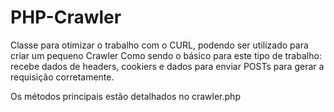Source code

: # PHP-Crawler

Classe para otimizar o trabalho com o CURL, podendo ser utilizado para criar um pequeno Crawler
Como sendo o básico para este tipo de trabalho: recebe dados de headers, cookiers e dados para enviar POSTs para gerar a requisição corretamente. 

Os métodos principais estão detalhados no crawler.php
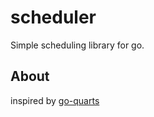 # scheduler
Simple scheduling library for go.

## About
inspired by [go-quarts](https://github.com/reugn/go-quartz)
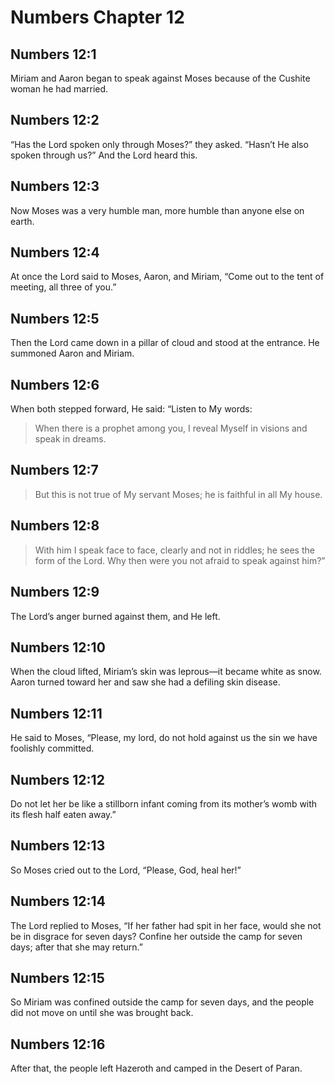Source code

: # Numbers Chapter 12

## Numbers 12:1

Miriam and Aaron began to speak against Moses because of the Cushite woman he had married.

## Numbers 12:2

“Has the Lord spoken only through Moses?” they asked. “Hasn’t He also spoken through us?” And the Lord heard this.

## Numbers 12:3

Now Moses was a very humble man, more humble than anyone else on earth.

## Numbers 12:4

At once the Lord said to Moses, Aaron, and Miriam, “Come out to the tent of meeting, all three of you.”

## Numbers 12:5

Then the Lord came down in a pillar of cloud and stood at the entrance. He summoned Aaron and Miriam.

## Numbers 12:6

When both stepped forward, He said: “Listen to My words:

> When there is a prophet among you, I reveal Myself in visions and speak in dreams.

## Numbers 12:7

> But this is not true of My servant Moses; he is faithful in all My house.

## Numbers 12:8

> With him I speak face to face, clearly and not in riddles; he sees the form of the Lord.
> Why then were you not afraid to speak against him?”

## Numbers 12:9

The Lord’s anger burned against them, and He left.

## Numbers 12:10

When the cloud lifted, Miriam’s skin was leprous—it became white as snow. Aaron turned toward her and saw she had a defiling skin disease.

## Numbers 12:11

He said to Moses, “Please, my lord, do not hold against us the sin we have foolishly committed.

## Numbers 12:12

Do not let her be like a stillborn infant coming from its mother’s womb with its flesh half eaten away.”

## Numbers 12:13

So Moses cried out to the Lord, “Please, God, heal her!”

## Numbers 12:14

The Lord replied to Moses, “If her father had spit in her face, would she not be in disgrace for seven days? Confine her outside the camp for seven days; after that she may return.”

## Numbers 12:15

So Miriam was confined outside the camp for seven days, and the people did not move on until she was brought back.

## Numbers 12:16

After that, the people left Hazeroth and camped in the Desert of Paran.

**EXERCISE DESCRIPTION:** Where a picture appears in the material above, skip it, and print the rest exactly.

**EXERCISE OUTPUT:**
Source code

: # PHP-Crawler

Classe para otimizar o trabalho com o CURL, podendo ser utilizado para criar um pequeno Crawler
Como sendo o básico para este tipo de trabalho: recebe dados de headers, cookiers e dados para enviar POSTs para gerar a requisição corretamente. 

Os métodos principais estão detalhados no crawler.php
 # scheduler
Simple scheduling library for go.

## About
inspired by [go-quarts](https://github.com/reugn/go-quartz)
Source code

: # Numbers Chapter 12

## Numbers 12:1

Miriam and Aaron began to speak against Moses because of the Cushite woman he had married.

## Numbers 12:2

“Has the Lord spoken only through Moses?” they asked. “Hasn’t He also spoken through us?” And the Lord heard this.

## Numbers 12:3

Now Moses was a very humble man, more humble than anyone else on earth.

## Numbers 12:4

At once the Lord said to Moses, Aaron, and Miriam, “Come out to the tent of meeting, all three of you.”

## Numbers 12:5

Then the Lord came down in a pillar of cloud and stood at the entrance. He summoned Aaron and Miriam.

## Numbers 12:6

When both stepped forward, He said: “Listen to My words:

> When there is a prophet among you, I reveal Myself in visions and speak in dreams.

## Numbers 12:7

> But this is not true of My servant Moses; he is faithful in all My house.

## Numbers 12:8

> With him I speak face to face, clearly and not in riddles; he sees the form of the Lord.
> Why then were you not afraid to speak against him?”

## Numbers 12:9

The Lord’s anger burned against them, and He left.

## Numbers 12:10

When the cloud lifted, Miriam’s skin was leprous—it became white as snow. Aaron turned toward her and saw she had a defiling skin disease.

## Numbers 12:11

He said to Moses, “Please, my lord, do not hold against us the sin we have foolishly committed.

## Numbers 12:12

Do not let her be like a stillborn infant coming from its mother’s womb with its flesh half eaten away.”

## Numbers 12:13

So Moses cried out to the Lord, “Please, God, heal her!”

## Numbers 12:14

The Lord replied to Moses, “If her father had spit in her face, would she not be in disgrace for seven days? Confine her outside the camp for seven days; after that she may return.”

## Numbers 12:15

So Miriam was confined outside the camp for seven days, and the people did not move on until she was brought back.

## Numbers 12:16

After that, the people left Hazeroth and camped in the Desert of Paran.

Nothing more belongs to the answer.